Court dismisses plea to return government land

Court dismisses plea to return government land

The court also noted that if a party suppresses material facts from it then the relief of injunction and declaration cannot be granted to that party.

In a case similar to Mumbai’s Campa Cola housing society, a Delhi court has declined to return government land to a man who had bought a flat which was constructed illegally and was later demolished by DDA.

The court dismissed a suit for declaration of ownership and possession of land to a man and a woman who had bought a plot in a residential colony here which was raised by a real estate firm, saying the land belonged to the government.

“I hereby hold that the plaintiffs have failed to prove their case and are not entitled to the relief of declaration as prayed for and hence are also not entitled to the relief of possession as asked for in the plaint.
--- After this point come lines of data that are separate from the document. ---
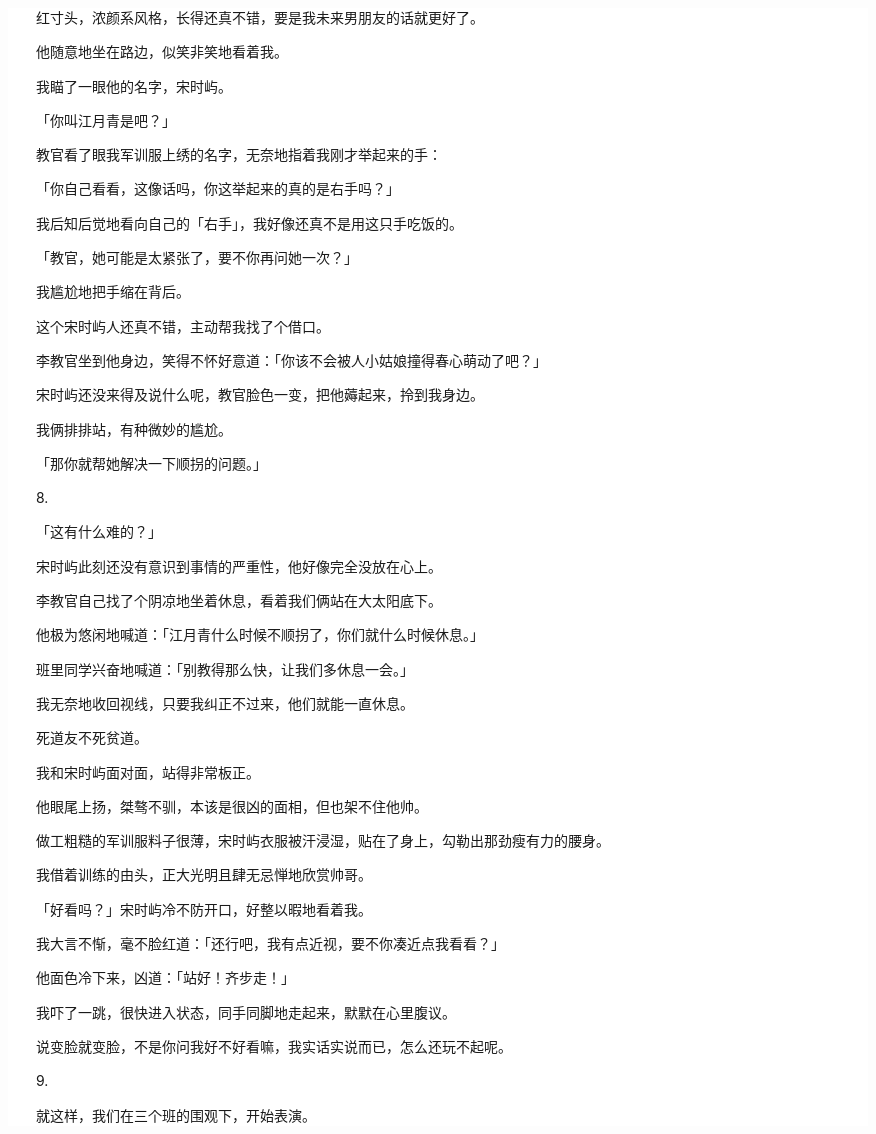 &emsp;&emsp;红寸头，浓颜系风格，长得还真不错，要是我未来男朋友的话就更好了。  
  
&emsp;&emsp;他随意地坐在路边，似笑非笑地看着我。  
  
&emsp;&emsp;我瞄了一眼他的名字，宋时屿。  
  
&emsp;&emsp;「你叫江月青是吧？」  
  
&emsp;&emsp;教官看了眼我军训服上绣的名字，无奈地指着我刚才举起来的手：  
  
&emsp;&emsp;「你自己看看，这像话吗，你这举起来的真的是右手吗？」  
  
&emsp;&emsp;我后知后觉地看向自己的「右手」，我好像还真不是用这只手吃饭的。  
  
&emsp;&emsp;「教官，她可能是太紧张了，要不你再问她一次？」  
  
&emsp;&emsp;我尴尬地把手缩在背后。  
  
&emsp;&emsp;这个宋时屿人还真不错，主动帮我找了个借口。  
  
&emsp;&emsp;李教官坐到他身边，笑得不怀好意道：「你该不会被人小姑娘撞得春心萌动了吧？」  
  
&emsp;&emsp;宋时屿还没来得及说什么呢，教官脸色一变，把他薅起来，拎到我身边。  
  
&emsp;&emsp;我俩排排站，有种微妙的尴尬。  
  
&emsp;&emsp;「那你就帮她解决一下顺拐的问题。」  
  
&emsp;&emsp;8.  
  
&emsp;&emsp;「这有什么难的？」  
  
&emsp;&emsp;宋时屿此刻还没有意识到事情的严重性，他好像完全没放在心上。  
  
&emsp;&emsp;李教官自己找了个阴凉地坐着休息，看着我们俩站在大太阳底下。  
  
&emsp;&emsp;他极为悠闲地喊道：「江月青什么时候不顺拐了，你们就什么时候休息。」  
  
&emsp;&emsp;班里同学兴奋地喊道：「别教得那么快，让我们多休息一会。」  
  
&emsp;&emsp;我无奈地收回视线，只要我纠正不过来，他们就能一直休息。  
  
&emsp;&emsp;死道友不死贫道。  
  
&emsp;&emsp;我和宋时屿面对面，站得非常板正。  
  
&emsp;&emsp;他眼尾上扬，桀骜不驯，本该是很凶的面相，但也架不住他帅。  
  
&emsp;&emsp;做工粗糙的军训服料子很薄，宋时屿衣服被汗浸湿，贴在了身上，勾勒出那劲瘦有力的腰身。  
  
&emsp;&emsp;我借着训练的由头，正大光明且肆无忌惮地欣赏帅哥。  
  
&emsp;&emsp;「好看吗？」宋时屿冷不防开口，好整以暇地看着我。  
  
&emsp;&emsp;我大言不惭，毫不脸红道：「还行吧，我有点近视，要不你凑近点我看看？」  
  
&emsp;&emsp;他面色冷下来，凶道：「站好！齐步走！」  
  
&emsp;&emsp;我吓了一跳，很快进入状态，同手同脚地走起来，默默在心里腹议。  
  
&emsp;&emsp;说变脸就变脸，不是你问我好不好看嘛，我实话实说而已，怎么还玩不起呢。  
  
&emsp;&emsp;9.  
  
&emsp;&emsp;就这样，我们在三个班的围观下，开始表演。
The suit of plaintiffs is hereby dismissed,” Additional District Judge Kamini Lau said.


In the Campa Cola society case, flat owners had failed to get any relief with the Supreme Court paving the way for demolition of the flats constructed in violation of building rules.


In the present suit, Delhi residents Kishore Sethi and Shashi Sethi had bought a plot of land from Capital Housing Company for Rs 3.5 lakh in 1998 in Bharola village in north Delhi.
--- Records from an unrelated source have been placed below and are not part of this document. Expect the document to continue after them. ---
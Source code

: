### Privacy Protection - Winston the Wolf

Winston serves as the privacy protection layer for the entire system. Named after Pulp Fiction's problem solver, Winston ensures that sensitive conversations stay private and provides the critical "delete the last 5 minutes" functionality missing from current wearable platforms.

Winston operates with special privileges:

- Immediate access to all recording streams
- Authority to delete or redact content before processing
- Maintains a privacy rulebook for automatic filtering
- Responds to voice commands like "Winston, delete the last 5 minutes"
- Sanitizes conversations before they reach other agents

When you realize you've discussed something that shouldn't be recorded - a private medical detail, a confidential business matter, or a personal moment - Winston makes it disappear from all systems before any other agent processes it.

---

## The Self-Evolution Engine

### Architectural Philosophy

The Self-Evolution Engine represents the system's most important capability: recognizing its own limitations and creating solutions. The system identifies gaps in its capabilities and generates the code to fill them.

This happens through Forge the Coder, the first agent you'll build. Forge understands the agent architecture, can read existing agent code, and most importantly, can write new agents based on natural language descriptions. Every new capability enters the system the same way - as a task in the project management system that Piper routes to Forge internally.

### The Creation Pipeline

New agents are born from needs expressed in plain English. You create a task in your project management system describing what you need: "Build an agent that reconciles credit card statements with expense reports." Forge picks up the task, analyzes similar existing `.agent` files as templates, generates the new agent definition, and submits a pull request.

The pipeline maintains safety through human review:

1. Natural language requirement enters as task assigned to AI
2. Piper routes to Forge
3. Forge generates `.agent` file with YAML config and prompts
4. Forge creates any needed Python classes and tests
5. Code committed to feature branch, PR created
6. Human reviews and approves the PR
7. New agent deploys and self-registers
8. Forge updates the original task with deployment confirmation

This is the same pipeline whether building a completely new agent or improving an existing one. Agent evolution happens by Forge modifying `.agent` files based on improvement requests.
It said the builder had purchased the land and a large number of plots were carved out which were sold to the buyers.

It added that after getting no objection certificate from authorities concerned, thousands of residential houses were built in the colony as part of Adarsh Nagar Extension and the MCD had also regularised it in 1980.
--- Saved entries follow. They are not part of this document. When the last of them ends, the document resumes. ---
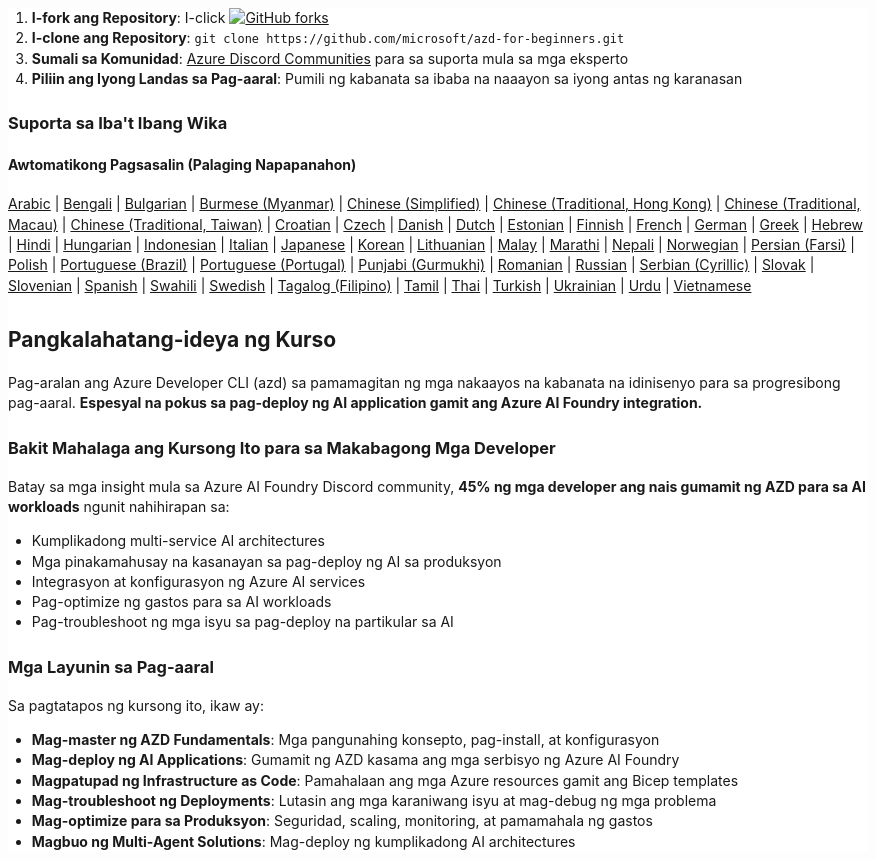 1. **I-fork ang Repository**: I-click [![GitHub forks](https://img.shields.io/github/forks/microsoft/azd-for-beginners.svg?style=social&label=Fork)](https://GitHub.com/microsoft/azd-for-beginners/fork)
2. **I-clone ang Repository**: `git clone https://github.com/microsoft/azd-for-beginners.git`
3. **Sumali sa Komunidad**: [Azure Discord Communities](https://discord.com/invite/ByRwuEEgH4) para sa suporta mula sa mga eksperto
4. **Piliin ang Iyong Landas sa Pag-aaral**: Pumili ng kabanata sa ibaba na naaayon sa iyong antas ng karanasan

### Suporta sa Iba't Ibang Wika

#### Awtomatikong Pagsasalin (Palaging Napapanahon)


[Arabic](../ar/README.md) | [Bengali](../bn/README.md) | [Bulgarian](../bg/README.md) | [Burmese (Myanmar)](../my/README.md) | [Chinese (Simplified)](../zh/README.md) | [Chinese (Traditional, Hong Kong)](../hk/README.md) | [Chinese (Traditional, Macau)](../mo/README.md) | [Chinese (Traditional, Taiwan)](../tw/README.md) | [Croatian](../hr/README.md) | [Czech](../cs/README.md) | [Danish](../da/README.md) | [Dutch](../nl/README.md) | [Estonian](../et/README.md) | [Finnish](../fi/README.md) | [French](../fr/README.md) | [German](../de/README.md) | [Greek](../el/README.md) | [Hebrew](../he/README.md) | [Hindi](../hi/README.md) | [Hungarian](../hu/README.md) | [Indonesian](../id/README.md) | [Italian](../it/README.md) | [Japanese](../ja/README.md) | [Korean](../ko/README.md) | [Lithuanian](../lt/README.md) | [Malay](../ms/README.md) | [Marathi](../mr/README.md) | [Nepali](../ne/README.md) | [Norwegian](../no/README.md) | [Persian (Farsi)](../fa/README.md) | [Polish](../pl/README.md) | [Portuguese (Brazil)](../br/README.md) | [Portuguese (Portugal)](../pt/README.md) | [Punjabi (Gurmukhi)](../pa/README.md) | [Romanian](../ro/README.md) | [Russian](../ru/README.md) | [Serbian (Cyrillic)](../sr/README.md) | [Slovak](../sk/README.md) | [Slovenian](../sl/README.md) | [Spanish](../es/README.md) | [Swahili](../sw/README.md) | [Swedish](../sv/README.md) | [Tagalog (Filipino)](./README.md) | [Tamil](../ta/README.md) | [Thai](../th/README.md) | [Turkish](../tr/README.md) | [Ukrainian](../uk/README.md) | [Urdu](../ur/README.md) | [Vietnamese](../vi/README.md)


## Pangkalahatang-ideya ng Kurso

Pag-aralan ang Azure Developer CLI (azd) sa pamamagitan ng mga nakaayos na kabanata na idinisenyo para sa progresibong pag-aaral. **Espesyal na pokus sa pag-deploy ng AI application gamit ang Azure AI Foundry integration.**

### Bakit Mahalaga ang Kursong Ito para sa Makabagong Mga Developer

Batay sa mga insight mula sa Azure AI Foundry Discord community, **45% ng mga developer ang nais gumamit ng AZD para sa AI workloads** ngunit nahihirapan sa:
- Kumplikadong multi-service AI architectures
- Mga pinakamahusay na kasanayan sa pag-deploy ng AI sa produksyon  
- Integrasyon at konfigurasyon ng Azure AI services
- Pag-optimize ng gastos para sa AI workloads
- Pag-troubleshoot ng mga isyu sa pag-deploy na partikular sa AI

### Mga Layunin sa Pag-aaral

Sa pagtatapos ng kursong ito, ikaw ay:
- **Mag-master ng AZD Fundamentals**: Mga pangunahing konsepto, pag-install, at konfigurasyon
- **Mag-deploy ng AI Applications**: Gumamit ng AZD kasama ang mga serbisyo ng Azure AI Foundry
- **Magpatupad ng Infrastructure as Code**: Pamahalaan ang mga Azure resources gamit ang Bicep templates
- **Mag-troubleshoot ng Deployments**: Lutasin ang mga karaniwang isyu at mag-debug ng mga problema
- **Mag-optimize para sa Produksyon**: Seguridad, scaling, monitoring, at pamamahala ng gastos
- **Magbuo ng Multi-Agent Solutions**: Mag-deploy ng kumplikadong AI architectures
The suit said that on June 19, 2003, DDA had demolished the superstructure on the man’s plot on the ground that it was a government land and the construction was an encroachment.

“The defendants (Government, DDA and Gaon Sabha) have no right, title or interest to hold claim and forcibly occupy the plaintiff’s land but the defendant being statutory authorities have taken possession and demolished the structure in colourable exercise of their power.
Hence the present suit is filed by the plaintiff,” it had said.

DDA, however, told the court that the land belonged to it by way of an order of 1974 and it was meant for construction of a park.

It denied that the man had purchased a plot of land with superstructure and said the builder had no right to carve out plots over DDA’s land and the sale, if any, made by any person was illegal, unlawful and void.

It also said that when it found unauthorised encroachments on the DDA land, demolition was done in June 2003.

The court in its judgement said that according to the Delhi Development Act, no person has any right to develop the land and carve out plots for residential or any other purpose.

“Further, the MCD has no right to regularise the colony vide resolution… dated February 14, 1980 and M/s Capital Housing has also no right to carve out any plot over the land belonging to the DDA and if any sale is made by any person, is illegal, unlawful and void­ab­initio and the DDA has every legal right to protect their land,” the judge held.

The court also noted that if a party suppresses material facts from it then the relief of injunction and declaration cannot be granted to that party.


“While exercising its discretionary powers the court must keep in mind the well settled principles of justice and fair play and should exercise the discretion only if the ends of justice require it, for justice is not an object which can be administered in vacuum,” it said.